→ What is being asked
Please list all lines of the material below in which the string "Expected" occurs.

***

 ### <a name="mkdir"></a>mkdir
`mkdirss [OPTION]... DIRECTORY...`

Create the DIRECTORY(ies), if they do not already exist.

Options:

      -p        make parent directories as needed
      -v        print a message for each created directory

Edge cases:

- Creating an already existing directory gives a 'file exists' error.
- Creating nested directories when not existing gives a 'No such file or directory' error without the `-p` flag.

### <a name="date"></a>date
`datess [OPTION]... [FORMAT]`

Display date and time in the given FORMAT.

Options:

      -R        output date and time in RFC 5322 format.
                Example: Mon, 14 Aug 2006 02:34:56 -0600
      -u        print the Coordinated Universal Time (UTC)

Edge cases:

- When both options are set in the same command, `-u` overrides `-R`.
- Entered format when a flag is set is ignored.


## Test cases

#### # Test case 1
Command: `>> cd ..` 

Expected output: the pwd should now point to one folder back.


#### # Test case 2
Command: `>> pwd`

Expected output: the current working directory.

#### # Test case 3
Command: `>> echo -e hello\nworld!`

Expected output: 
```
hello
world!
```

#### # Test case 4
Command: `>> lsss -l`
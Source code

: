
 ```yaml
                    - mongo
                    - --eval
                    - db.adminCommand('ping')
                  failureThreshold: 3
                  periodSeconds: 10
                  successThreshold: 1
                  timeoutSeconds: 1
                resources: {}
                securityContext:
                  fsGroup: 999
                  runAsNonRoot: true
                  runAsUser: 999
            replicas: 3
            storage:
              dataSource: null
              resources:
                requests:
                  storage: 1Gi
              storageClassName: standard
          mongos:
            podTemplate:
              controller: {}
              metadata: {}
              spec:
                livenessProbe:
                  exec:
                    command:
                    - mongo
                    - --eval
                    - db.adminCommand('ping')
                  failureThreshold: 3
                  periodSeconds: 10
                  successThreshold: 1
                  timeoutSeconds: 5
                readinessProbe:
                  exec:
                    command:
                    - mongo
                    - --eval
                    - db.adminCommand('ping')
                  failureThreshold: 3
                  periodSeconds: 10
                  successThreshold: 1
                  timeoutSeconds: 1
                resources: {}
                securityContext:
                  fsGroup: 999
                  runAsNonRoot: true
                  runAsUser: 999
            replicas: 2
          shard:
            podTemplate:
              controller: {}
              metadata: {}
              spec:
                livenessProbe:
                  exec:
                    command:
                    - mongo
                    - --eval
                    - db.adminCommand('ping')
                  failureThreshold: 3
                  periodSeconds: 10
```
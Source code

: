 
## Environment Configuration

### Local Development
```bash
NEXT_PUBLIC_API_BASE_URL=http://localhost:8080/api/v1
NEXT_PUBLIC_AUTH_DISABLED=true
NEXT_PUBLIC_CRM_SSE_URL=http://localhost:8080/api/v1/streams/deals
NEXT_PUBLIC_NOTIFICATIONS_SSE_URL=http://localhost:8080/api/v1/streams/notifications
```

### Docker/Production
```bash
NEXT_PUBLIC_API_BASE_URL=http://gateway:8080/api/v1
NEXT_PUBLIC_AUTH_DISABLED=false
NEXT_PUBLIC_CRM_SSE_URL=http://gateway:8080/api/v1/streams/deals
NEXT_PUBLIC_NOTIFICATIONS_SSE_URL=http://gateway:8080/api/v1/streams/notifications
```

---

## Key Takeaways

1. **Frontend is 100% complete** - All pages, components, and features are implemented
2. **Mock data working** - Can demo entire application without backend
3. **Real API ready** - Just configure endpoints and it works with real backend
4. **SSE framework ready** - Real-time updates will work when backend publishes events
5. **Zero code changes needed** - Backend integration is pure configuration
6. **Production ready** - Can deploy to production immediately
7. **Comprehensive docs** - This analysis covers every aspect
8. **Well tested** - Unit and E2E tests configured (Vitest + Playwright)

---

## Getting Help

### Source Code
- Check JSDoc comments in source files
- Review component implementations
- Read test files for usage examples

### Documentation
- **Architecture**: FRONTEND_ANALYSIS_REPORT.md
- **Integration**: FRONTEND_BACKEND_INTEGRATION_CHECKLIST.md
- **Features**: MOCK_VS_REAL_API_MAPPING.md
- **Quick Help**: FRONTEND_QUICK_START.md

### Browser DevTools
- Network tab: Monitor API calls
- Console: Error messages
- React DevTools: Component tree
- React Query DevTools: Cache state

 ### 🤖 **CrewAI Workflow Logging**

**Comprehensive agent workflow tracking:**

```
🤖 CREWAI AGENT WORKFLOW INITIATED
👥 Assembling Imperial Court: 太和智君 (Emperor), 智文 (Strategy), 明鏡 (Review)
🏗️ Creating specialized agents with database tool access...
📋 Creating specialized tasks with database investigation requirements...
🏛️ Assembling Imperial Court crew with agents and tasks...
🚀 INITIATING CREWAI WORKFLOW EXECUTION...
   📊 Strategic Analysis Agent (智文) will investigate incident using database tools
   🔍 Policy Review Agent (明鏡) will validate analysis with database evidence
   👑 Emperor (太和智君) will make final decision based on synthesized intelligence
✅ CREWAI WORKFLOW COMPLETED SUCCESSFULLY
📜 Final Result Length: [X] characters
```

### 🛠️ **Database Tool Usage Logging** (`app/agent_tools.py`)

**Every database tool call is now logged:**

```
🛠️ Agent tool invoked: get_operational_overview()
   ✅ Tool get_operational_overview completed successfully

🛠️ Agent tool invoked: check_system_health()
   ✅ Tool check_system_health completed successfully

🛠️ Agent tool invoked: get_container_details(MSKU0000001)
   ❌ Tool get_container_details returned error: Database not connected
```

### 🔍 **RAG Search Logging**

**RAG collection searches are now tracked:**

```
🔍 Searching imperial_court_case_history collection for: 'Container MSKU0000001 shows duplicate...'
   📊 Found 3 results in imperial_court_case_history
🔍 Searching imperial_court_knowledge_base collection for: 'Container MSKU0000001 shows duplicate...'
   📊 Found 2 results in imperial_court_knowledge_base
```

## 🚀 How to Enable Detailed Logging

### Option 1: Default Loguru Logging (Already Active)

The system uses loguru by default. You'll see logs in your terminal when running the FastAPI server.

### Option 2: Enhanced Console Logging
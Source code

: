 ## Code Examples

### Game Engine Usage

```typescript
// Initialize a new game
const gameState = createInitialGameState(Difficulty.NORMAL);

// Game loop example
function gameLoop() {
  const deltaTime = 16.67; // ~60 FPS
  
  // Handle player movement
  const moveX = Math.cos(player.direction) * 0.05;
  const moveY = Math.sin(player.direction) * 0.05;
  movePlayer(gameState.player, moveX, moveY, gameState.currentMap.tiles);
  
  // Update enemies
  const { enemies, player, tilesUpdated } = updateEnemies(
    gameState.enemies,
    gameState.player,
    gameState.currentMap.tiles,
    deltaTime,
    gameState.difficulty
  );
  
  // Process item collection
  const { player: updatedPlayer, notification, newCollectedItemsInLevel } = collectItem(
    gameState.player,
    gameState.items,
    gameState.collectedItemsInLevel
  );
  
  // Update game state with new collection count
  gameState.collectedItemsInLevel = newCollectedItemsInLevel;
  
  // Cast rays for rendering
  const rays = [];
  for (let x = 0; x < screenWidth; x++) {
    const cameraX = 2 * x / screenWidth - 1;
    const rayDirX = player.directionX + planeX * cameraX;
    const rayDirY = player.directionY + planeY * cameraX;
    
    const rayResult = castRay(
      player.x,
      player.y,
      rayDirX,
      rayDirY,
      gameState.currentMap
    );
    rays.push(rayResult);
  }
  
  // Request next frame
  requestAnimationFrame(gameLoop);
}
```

***

→ Result for this exercise
Expected output: the pwd should now point to one folder back.
Expected output: the current working directory.
Expected output: 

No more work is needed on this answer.